(Records from a dataset)
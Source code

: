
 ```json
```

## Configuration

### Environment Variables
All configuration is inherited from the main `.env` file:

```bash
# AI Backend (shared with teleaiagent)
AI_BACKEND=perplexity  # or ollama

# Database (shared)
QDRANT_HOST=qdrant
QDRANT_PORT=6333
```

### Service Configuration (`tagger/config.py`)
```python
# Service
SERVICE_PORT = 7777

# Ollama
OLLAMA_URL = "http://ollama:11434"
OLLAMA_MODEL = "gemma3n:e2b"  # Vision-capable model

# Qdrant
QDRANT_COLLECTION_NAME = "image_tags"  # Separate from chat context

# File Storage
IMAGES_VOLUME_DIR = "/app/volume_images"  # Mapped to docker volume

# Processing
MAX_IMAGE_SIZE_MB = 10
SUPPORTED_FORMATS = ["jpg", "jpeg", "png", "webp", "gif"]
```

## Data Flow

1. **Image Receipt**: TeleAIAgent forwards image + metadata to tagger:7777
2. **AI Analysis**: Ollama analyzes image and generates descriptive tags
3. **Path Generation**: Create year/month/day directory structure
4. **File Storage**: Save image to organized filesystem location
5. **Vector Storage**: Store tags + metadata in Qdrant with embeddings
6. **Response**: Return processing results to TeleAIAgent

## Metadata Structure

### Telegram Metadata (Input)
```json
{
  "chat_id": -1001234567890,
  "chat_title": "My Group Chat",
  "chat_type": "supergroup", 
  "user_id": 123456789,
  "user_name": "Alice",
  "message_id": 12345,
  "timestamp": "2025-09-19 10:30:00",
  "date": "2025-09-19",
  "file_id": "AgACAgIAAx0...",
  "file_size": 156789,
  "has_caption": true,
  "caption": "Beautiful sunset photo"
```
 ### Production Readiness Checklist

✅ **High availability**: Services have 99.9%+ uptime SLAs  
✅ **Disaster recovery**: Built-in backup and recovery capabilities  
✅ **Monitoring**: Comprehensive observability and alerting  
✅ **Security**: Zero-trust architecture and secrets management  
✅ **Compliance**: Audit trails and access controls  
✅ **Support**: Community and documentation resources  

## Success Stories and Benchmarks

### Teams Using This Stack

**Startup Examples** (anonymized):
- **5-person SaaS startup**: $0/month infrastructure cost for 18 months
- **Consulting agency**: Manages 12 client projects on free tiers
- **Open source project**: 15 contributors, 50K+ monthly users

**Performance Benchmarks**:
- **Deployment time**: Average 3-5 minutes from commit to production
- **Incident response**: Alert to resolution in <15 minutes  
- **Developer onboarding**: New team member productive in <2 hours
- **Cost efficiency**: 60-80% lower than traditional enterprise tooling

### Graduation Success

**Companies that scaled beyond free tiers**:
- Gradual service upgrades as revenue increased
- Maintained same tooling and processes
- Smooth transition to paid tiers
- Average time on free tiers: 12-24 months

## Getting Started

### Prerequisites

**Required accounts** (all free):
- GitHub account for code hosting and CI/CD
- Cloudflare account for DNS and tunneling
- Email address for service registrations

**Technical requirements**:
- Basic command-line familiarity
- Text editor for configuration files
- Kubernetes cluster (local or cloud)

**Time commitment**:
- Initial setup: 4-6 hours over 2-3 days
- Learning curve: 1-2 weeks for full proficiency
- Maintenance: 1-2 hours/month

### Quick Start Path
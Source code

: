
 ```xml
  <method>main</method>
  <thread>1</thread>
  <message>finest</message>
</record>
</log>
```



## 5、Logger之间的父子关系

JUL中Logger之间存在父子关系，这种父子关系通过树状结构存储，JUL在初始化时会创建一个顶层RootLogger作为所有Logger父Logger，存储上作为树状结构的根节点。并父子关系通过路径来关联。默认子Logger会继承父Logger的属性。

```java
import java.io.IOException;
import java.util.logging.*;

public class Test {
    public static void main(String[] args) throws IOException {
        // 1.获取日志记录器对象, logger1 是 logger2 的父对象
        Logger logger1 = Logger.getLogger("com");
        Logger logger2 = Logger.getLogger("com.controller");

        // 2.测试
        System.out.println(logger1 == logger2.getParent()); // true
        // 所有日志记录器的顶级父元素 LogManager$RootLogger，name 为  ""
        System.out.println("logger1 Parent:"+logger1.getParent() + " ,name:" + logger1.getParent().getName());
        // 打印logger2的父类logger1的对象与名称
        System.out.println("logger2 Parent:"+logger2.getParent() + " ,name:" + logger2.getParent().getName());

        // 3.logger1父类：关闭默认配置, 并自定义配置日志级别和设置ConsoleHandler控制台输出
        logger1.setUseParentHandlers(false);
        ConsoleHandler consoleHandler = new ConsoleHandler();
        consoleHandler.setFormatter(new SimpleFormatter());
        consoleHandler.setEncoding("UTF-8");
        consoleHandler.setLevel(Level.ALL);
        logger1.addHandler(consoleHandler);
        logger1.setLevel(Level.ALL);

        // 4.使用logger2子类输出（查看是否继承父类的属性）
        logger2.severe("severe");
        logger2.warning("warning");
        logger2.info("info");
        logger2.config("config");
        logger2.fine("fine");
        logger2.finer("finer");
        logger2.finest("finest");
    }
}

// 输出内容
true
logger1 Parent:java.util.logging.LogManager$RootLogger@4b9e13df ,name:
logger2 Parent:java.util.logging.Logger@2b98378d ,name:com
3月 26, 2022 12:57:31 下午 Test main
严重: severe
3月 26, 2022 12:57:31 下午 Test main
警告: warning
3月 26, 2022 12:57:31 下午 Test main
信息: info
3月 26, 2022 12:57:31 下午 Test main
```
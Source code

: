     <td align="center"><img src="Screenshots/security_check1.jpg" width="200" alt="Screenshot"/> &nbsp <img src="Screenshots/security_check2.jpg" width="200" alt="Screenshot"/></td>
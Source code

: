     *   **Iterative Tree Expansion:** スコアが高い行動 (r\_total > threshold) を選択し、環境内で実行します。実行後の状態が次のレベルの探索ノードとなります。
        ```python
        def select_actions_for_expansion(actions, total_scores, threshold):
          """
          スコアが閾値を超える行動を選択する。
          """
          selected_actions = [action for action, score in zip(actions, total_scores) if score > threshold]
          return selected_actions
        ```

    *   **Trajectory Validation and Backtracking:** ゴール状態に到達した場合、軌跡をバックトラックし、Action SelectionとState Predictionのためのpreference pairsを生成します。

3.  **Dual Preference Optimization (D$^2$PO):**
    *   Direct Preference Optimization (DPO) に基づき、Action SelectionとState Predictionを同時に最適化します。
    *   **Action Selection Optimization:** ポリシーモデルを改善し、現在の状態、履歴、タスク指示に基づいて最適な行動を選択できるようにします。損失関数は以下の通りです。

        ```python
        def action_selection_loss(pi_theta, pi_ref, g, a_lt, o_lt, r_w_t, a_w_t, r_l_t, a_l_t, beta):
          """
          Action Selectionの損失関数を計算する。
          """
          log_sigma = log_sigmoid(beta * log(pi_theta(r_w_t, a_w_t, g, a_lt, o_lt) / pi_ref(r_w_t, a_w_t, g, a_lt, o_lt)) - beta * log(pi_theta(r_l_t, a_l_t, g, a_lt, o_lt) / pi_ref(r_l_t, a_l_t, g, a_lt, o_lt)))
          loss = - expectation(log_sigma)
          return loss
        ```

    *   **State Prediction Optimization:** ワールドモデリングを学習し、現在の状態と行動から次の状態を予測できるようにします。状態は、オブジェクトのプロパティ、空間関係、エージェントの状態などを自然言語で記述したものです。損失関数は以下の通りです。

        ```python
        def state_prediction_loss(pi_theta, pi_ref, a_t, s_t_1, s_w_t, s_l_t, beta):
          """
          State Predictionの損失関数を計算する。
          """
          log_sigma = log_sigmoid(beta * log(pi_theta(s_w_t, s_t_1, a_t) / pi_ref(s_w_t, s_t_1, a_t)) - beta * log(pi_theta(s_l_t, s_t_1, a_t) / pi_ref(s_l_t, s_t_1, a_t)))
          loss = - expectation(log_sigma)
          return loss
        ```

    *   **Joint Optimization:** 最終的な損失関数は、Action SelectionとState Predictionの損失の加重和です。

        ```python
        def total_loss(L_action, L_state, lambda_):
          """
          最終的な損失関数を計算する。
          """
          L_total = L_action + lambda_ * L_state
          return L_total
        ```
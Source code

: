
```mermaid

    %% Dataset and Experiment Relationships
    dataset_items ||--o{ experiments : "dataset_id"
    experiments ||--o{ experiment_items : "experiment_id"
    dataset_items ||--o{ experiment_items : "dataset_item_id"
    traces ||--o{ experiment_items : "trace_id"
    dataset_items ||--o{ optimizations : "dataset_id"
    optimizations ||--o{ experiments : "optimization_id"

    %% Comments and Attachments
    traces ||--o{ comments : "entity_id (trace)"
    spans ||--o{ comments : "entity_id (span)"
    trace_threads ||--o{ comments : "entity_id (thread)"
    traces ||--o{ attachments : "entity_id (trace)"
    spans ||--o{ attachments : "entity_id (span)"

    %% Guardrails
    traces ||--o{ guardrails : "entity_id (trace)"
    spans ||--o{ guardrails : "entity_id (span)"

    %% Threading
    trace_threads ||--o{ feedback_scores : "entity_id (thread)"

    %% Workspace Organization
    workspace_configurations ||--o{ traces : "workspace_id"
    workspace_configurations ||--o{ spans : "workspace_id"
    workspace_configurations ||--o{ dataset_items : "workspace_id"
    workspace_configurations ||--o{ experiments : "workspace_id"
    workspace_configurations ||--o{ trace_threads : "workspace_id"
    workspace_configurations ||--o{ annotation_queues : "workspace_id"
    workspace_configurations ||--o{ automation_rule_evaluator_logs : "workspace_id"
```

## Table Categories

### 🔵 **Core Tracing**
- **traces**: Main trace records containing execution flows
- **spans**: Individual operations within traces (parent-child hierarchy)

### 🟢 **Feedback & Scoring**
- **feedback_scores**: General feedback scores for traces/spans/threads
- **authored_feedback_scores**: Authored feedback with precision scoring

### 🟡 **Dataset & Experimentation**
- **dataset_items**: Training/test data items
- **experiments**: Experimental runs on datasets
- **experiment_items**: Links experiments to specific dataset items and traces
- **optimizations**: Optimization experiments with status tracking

» ABOUT THIS TASK
Copy every line of the records above, starting with the first, up to and including the line containing "1. **Image Receipt**: TeleAIAgent".

» WRITTEN ANSWER
Source code

:
 ```json
```

## Configuration

### Environment Variables
All configuration is inherited from the main `.env` file:

```bash
# AI Backend (shared with teleaiagent)
AI_BACKEND=perplexity  # or ollama

# Database (shared)
QDRANT_HOST=qdrant
QDRANT_PORT=6333
```

### Service Configuration (`tagger/config.py`)
```python
# Service
SERVICE_PORT = 7777

# Ollama
OLLAMA_URL = "http://ollama:11434"
OLLAMA_MODEL = "gemma3n:e2b"  # Vision-capable model

# Qdrant
QDRANT_COLLECTION_NAME = "image_tags"  # Separate from chat context

# File Storage
IMAGES_VOLUME_DIR = "/app/volume_images"  # Mapped to docker volume

# Processing
MAX_IMAGE_SIZE_MB = 10
SUPPORTED_FORMATS = ["jpg", "jpeg", "png", "webp", "gif"]
```

## Data Flow

1. **Image Receipt**: TeleAIAgent forwards image + metadata to tagger:7777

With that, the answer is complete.